Gli hanno dato dell’uomo immobile, e allora il premier Giuseppe Conte vuole far vedere che si «dà una mossa», come gli ha chiesto amichevolmente Nicola Zingaretti e molto meno amichevolmente Matteo Renzi. Domenica sera il premier ha convocato in fretta e furia il secondo giro di consultazioni della sua maggioranza (inviti così veloci che si rischia l’incidente con Italia viva, che lo ha appreso dalle agenzie, ma Palazzo Chigi smentisce). Ma tutto questo attivismo è solo una maniera per diluire, sfiammare, rallentare l’impatto del momento in cui i nodi politici della crisi verranno al pettine. Così ieri, appena la delegazione dei Cinque stelle è entrata a Palzzo, il premier ha chiarito che «oggi non si chiude nulla, inizia una interlocuzione» che «deve procedere in modo costante e serratissimo perché è interesse di tutti e in particolare della intera comunità nazionale che il Recovery Plan proceda speditamente perché non possiamo permetterci ritardi, ne va della credibilità del Paese in Europa».

Primi approcci

Un profluivio di parole per nascondere il fatto che siamo ancora a un giro molto vago del chiarimento nella maggioranza. Del resto i due incontri di ieri, quello con la delegazione dei Cinque stelle nel primo pomeriggio e in serata con il Pd, sono troppo affollati per poter essere una trattativa politica. Non ci sono i leader politici (no Crimi, Zingaretti e Renzi) ma i plotoncini dei ministri, sottosegretari, capigruppo. Per M5s c’è il capodelegazione Alfonso Bonafede, i presidenti Davide Crippa ed Ettore Licheri, la vice ministra del ministero dell’Economia Laura Castelli, la sottosegretaria Laura Agea e in videocollegamento dal Qatar il ministro degli Esteri Luigi Di Maio. Il premier si fa trovare scortato dai dioscuri titolari del dossier Recovery fund, il ministro dell’economia Roberto Gualtieri e quello degli Affari europei Enzo Amendola, causualmente anche i due dem più vicini a Palazzo Chi. La loro presenza è essenziale perché, viene spiegato, il confronto è sul «merito» del piano. Dove però al capitolo tre c’è la governance, e cioè il punto caldissimo che ha provocato lo strappo di Italia viva (e il malumore del Pd). E che ora è una delle condizioni della ripartenza del governo, senza la quale tutti gli altri discorsi rischiano di essere solo parole. Ma il tema della governance ieri non viene affrontato. E alle cinque e mezza Conte si assenta per andare al Colle (per gli auguri al presidente Mattarella) e lascia il ministro Gualtieri a snocciolare cifre di fronte alla delegazione dei Cinque stelle.
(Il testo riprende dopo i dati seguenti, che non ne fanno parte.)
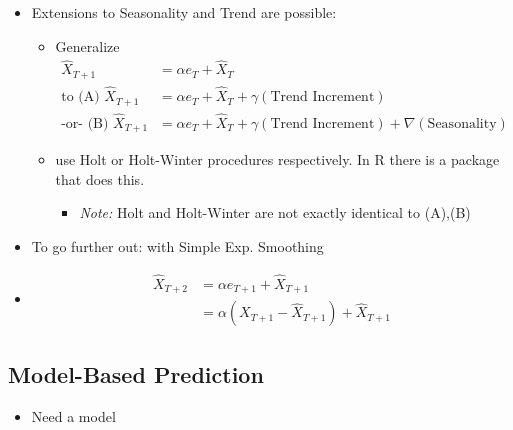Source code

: \begin{itemize}
\begin{itemize}
    \end{itemize}
    \item Extensions to Seasonality and Trend are possible:
    \begin{itemize}
        \item Generalize 
        \begin{align*}
            \hat{X}_{T+1} &= \alpha e_T+\hat{X}_T\\
            \text{to (A) } \hat{X}_{T+1}&= \alpha e_T+\hat{X}_T+\gamma(\text{Trend Increment}) \\
            \text{-or- (B) } \hat{X}_{T+1}&= \alpha e_T+\hat{X}_T+\gamma(\text{Trend Increment}) + \nabla(\text{Seasonality})
        \end{align*}
        \item use Holt or Holt-Winter procedures respectively. In R there is a package that does this.
        \begin{itemize}
            \item[] \textit{Note:} Holt and Holt-Winter are not exactly identical to (A),(B)
        \end{itemize}
    \end{itemize}
    \item To go further out: \quad with Simple Exp. Smoothing\\

    \item {} 
    \begin{align*}
        \hat{X}_{T+2} &= \alpha e_{T+1} + \hat{X}_{T+1}\\
        &= \alpha(X_{T+1}-\hat{X}_{T+1})+\hat{X}_{T+1}
    \end{align*}
\end{itemize}

\subsection{Model-Based Prediction}

\begin{itemize}
    \item Need a model
\end{itemize}


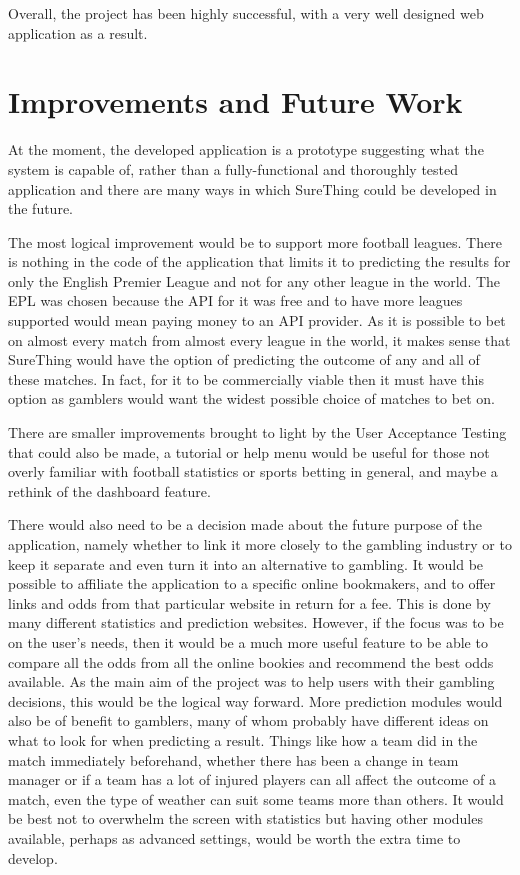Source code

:Overall, the project has been highly successful, with a very well designed web application as a result.

\section{Improvements and Future Work}
\label{sec:enchancement_conclusion}

At the moment, the developed application is a prototype suggesting what the system is capable of, rather than a fully-functional and thoroughly tested application and there are many ways in which SureThing could be developed in the future.

The most logical improvement would be to support more football leagues. There is nothing in the code of the application that limits it to predicting the results for only the English Premier League and not for any other league in the world. The EPL was chosen because the API for it was free and to have more leagues supported would mean paying money to an API provider. As it is possible to bet on almost every match from almost every league in the world, it makes sense that SureThing would have the option of predicting the outcome of any and all of these matches. In fact, for it to be commercially viable then it must have this option as gamblers would want the widest possible choice of matches to bet on.

There are smaller improvements brought to light by the User Acceptance Testing that could also be made, a tutorial or help menu would be useful for those not overly familiar with football statistics or sports betting in general, and maybe a rethink of the dashboard feature. 

There would also need to be a decision made about the future purpose of the application, namely whether to link it more closely to the gambling industry or to keep it separate and even turn it into an alternative to gambling.  It would be possible to affiliate the application to a specific online bookmakers, and to offer links and odds from that particular website in return for a fee. This is done by many different statistics and prediction websites. However, if the focus was to be on the user's needs, then it would be a much more useful feature to be able to compare all the odds from all the online bookies and recommend the best odds available. As the main aim of the project was to help users with their gambling decisions, this would be the logical way forward. More prediction modules would also be of benefit to gamblers, many of whom probably have different ideas on what to look for when predicting a result. Things like how a team did in the match immediately beforehand, whether there has been a change in team manager or if a team has a lot of injured players can all affect the outcome of a match, even the type of weather can suit some teams more than others. It would be best not to overwhelm the screen with statistics but having other modules available, perhaps as advanced settings, would be worth the extra time to develop. 

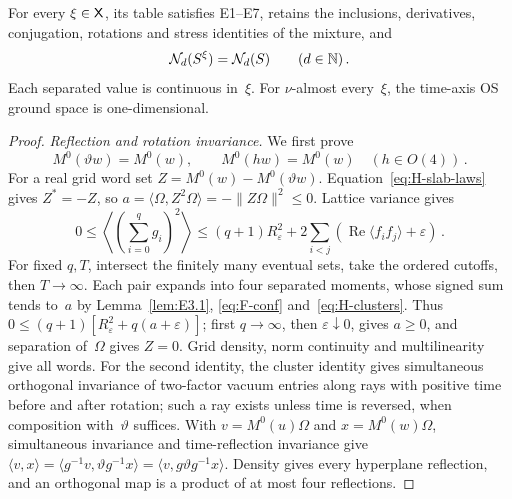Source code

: \begin{lemma}\label{lem:H1.3}
For every $\xi\in\mathsf{X}$, its table satisfies E1--E7, retains the inclusions, derivatives, conjugation, rotations and stress identities of the mixture, and
\begin{equation*}
\mathcal{N}_{d}(S^\xi)=\mathcal{N}_{d}(S)\qquad(d\in\mathbb{N})\,.
\end{equation*}
Each separated value is continuous in~$\xi$. For $\nu$-almost every~$\xi$, the time-axis OS ground space is one-dimensional.
\end{lemma}
\begin{proof}
\emph{Reflection and rotation invariance.} We first prove
\begin{equation}\label{eq:H-reflection}
M^0(\vartheta w)=M^0(w),\qquad M^0(hw)=M^0(w)\quad(h\in O(4))\,.
\end{equation}
For a real grid word set $Z=M^0(w)-M^0(\vartheta w)$. Equation~\eqref{eq:H-slab-laws} gives $Z^*=-Z$, so $a=\langle\Omega,Z^2\Omega\rangle=-\|Z\Omega\|^2\le0$. Lattice variance gives
\begin{equation*}
0\le\left\langle\left(\sum_{i=0}^qg_i\right)^2\right\rangle
\le(q+1)R_\varepsilon^2+2\sum_{i<j}\left(\operatorname{Re}\langle f_if_j\rangle+\varepsilon\right)\,.
\end{equation*}
For fixed $q,T$, intersect the finitely many eventual sets, take the ordered cutoffs, then $T\to\infty$. Each pair expands into four separated moments, whose signed sum tends to~$a$ by Lemma~\ref{lem:E3.1}, \eqref{eq:F-conf} and~\eqref{eq:H-clusters}. Thus $0\le(q+1)[R_\varepsilon^2+q(a+\varepsilon)]$; first $q\to\infty$, then $\varepsilon\downarrow0$, gives $a\ge0$, and separation of~$\Omega$ gives $Z=0$. Grid density, norm continuity and multilinearity give all words. For the second identity, the cluster identity gives simultaneous orthogonal invariance of two-factor vacuum entries along rays with positive time before and after rotation; such a ray exists unless time is reversed, when composition with~$\vartheta$ suffices. With $v=M^0(u)\Omega$ and $x=M^0(w)\Omega$, simultaneous invariance and time-reflection invariance give $\langle v,x\rangle=\langle g^{-1}v,\vartheta g^{-1}x\rangle=\langle v,g\vartheta g^{-1}x\rangle$. Density gives every hyperplane reflection, and an orthogonal map is a product of at most four reflections.


\end{proof}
Eppure, nonostante Conte, in Italia viva qualcosa si muove. Sarà che da Pd di Zingaretti filtra la netta propensione per le urne, in caso di crisi. O che dal Corriere della sera il ministro Dario Franceschini disegna per il futuribile voto una coalizione di centrosinistra con Conte e i Cinque stelle ma senza Renzi, se autore della crisi. Chi ha parlato con il senatore di Rignano lo descrive come deciso ad andare fino in fondo, convinto che quelli di Franceschini sia un bluff, e anche irrispettoso verso il Colle cui spetta la decisione del voto. Ma in Iv qualcosa succede.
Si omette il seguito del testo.